Balance

“Whole life have balance, everything be better. Understand?” — Mr. Miyagi, The Karate Kid

To illustrate the interplay of the dimensions of coupling, let’s start with the first two—integration strength and distance—and analyze their extreme combinations.

Low Strength, High Distance

High distance increases the cost of co-evolving coupled components. However, low integration strength minimizes the likelihood of cascading changes. Low integration strength balances high distance. As a result, this relationship is what we usually call loose coupling.

High Strength, Low Distance

Here, the components share a large amount of knowledge, and reducing it is not feasible—for example, when they implement closely related business functionalities. High integration strength is balanced by low distance: the components must co-evolve, but cascading changes are not costly to implement. This relationship represents high cohesion.

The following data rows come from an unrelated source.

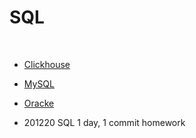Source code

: # SQL
<BR>

- [Clickhouse](https://github.com/seunghyunshin111/SQL/tree/master/Clickhouse)
- [MySQL](https://github.com/seunghyunshin111/SQL/tree/master/MySQL)
- [Oracke](https://github.com/seunghyunshin111/SQL/tree/master/Oracle)

- 201220 SQL 1 day, 1 commit homework
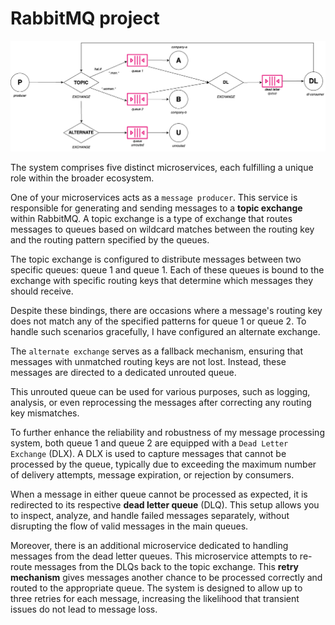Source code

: # RabbitMQ project

![RabbitMQ project architecture](../img/rabbitmq-prj-architecture.png)

The system comprises five distinct microservices, each fulfilling a unique role within the broader ecosystem.

One of your microservices acts as a `message producer`. This service is responsible for generating and sending messages to a **topic exchange** within RabbitMQ. A topic exchange is a type of exchange that routes messages to queues based on wildcard matches between the routing key and the routing pattern specified by the queues.

The topic exchange is configured to distribute messages between two specific queues: queue 1 and queue 1. Each of these queues is bound to the exchange with specific routing keys that determine which messages they should receive.

Despite these bindings, there are occasions where a message's routing key does not match any of the specified patterns for queue 1 or queue 2. To handle such scenarios gracefully, I have configured an alternate exchange. 

The `alternate exchange` serves as a fallback mechanism, ensuring that messages with unmatched routing keys are not lost. Instead, these messages are directed to a dedicated unrouted queue.

This unrouted queue can be used for various purposes, such as logging, analysis, or even reprocessing the messages after correcting any routing key mismatches.

To further enhance the reliability and robustness of my message processing system, both queue 1 and queue 2 are equipped with a `Dead Letter Exchange` (DLX). A DLX is used to capture messages that cannot be processed by the queue, typically due to exceeding the maximum number of delivery attempts, message expiration, or rejection by consumers.

When a message in either queue cannot be processed as expected, it is redirected to its respective **dead letter queue** (DLQ). This setup allows you to inspect, analyze, and handle failed messages separately, without disrupting the flow of valid messages in the main queues.

Moreover, there is an additional microservice dedicated to handling messages from the dead letter queues. This microservice attempts to re-route messages from the DLQs back to the topic exchange. This **retry mechanism** gives messages another chance to be processed correctly and routed to the appropriate queue. The system is designed to allow up to three retries for each message, increasing the likelihood that transient issues do not lead to message loss.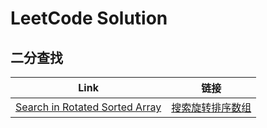 # LeetCode Solution

## 二分查找

| Link                                                         | 链接                                                         |
| ------------------------------------------------------------ | ------------------------------------------------------------ |
| [Search in Rotated Sorted Array](https://leetcode.com/problems/search-in-rotated-sorted-array/) | [搜索旋转排序数组](https://leetcode-cn.com/problems/search-in-rotated-sorted-array) |

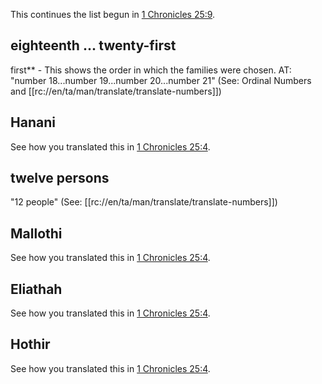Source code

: This continues the list begun in [1 Chronicles 25:9](./09.md).

## eighteenth ... twenty-first ##

first** - This shows the order in which the families were chosen.  AT: "number 18...number 19...number 20...number 21" (See: Ordinal Numbers and [[rc://en/ta/man/translate/translate-numbers]])

## Hanani ##

See how you translated this in [1 Chronicles 25:4](./04.md).

## twelve persons ##

"12 people" (See: [[rc://en/ta/man/translate/translate-numbers]])

## Mallothi ##

See how you translated this in [1 Chronicles 25:4](./04.md).

## Eliathah ##

See how you translated this in [1 Chronicles 25:4](./04.md).

## Hothir ##

See how you translated this in [1 Chronicles 25:4](./04.md).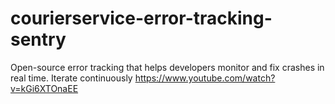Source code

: # courierservice-error-tracking-sentry
Open-source error tracking that helps developers monitor and fix crashes in real time. Iterate continuously
https://www.youtube.com/watch?v=kGi6XTOnaEE
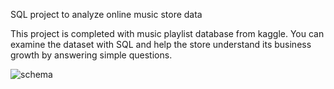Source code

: SQL project to analyze online music store data

This project is completed with  music playlist database from kaggle.
You can examine the dataset with SQL and help the store understand its business growth by answering simple questions.


![schema](https://github.com/Anshu1155/sql_project/assets/154895827/270fa830-7288-4596-8019-4f3d64fac37f)
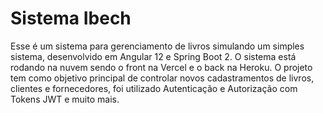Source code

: # Sistema Ibech

Esse é um sistema para gerenciamento de livros simulando um simples sistema, desenvolvido em Angular 12 e Spring Boot 2.
O sistema está rodando na nuvem sendo o front na Vercel e o back na Heroku.
O projeto tem como objetivo principal de controlar novos cadastramentos de livros, clientes e fornecedores, foi utilizado Autenticação e Autorização com Tokens JWT e muito mais.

Low Strength, Low Distance

This scenario is trickier. Cascading changes are inexpensive due to low distance, but they are also unlikely because of low integration strength. As a result, we have a set of unrelated components located close to each other—a state known as low cohesion.

From a complexity perspective, this increases cognitive load, as developers must navigate through unrelated components to find the one that needs modification. If only a few unrelated components exist, the impact is negligible. However, as their number grows, the design drifts toward a big ball of mud.

High Strength, High Distance

In this case, the components frequently change together (high integration strength), and each change is expensive (high distance). This is what is typically called tight coupling—or a step toward a distributed monolith.

From a complexity standpoint, each change requires significant cognitive effort to locate and modify distant parts of the system that must change together, increasing the risk of missing dependencies.

Complexity or Modularity

The interplay between extreme combinations of integration strength and distance allows us to define modularity and complexity:

Modularity: Integration strength and distance balance each other (one is high, the other is low).
Complexity: Integration strength and distance are equal (both high or both low).

Thus, modularity and complexity can be expressed as binary expressions:

MODULARITY = STRENGTH XOR DISTANCE
COMPLEXITY = STRENGTH AND DISTANCE

Pragmatic Balance

As Eric Evans put it, not all of a large system will be well designed. Sometimes, cutting corners is necessary. The dimension of volatility introduces pragmatism into the design decision-making process.

If a component shares a large amount of knowledge but is not expected to change—for example, a legacy system that is no longer evolving—the effects of shared knowledge are balanced by its low volatility. Thus, the balance of coupling can be expressed as:

BALANCE = (STRENGTH XOR DISTANCE) OR NOT VOLATILITY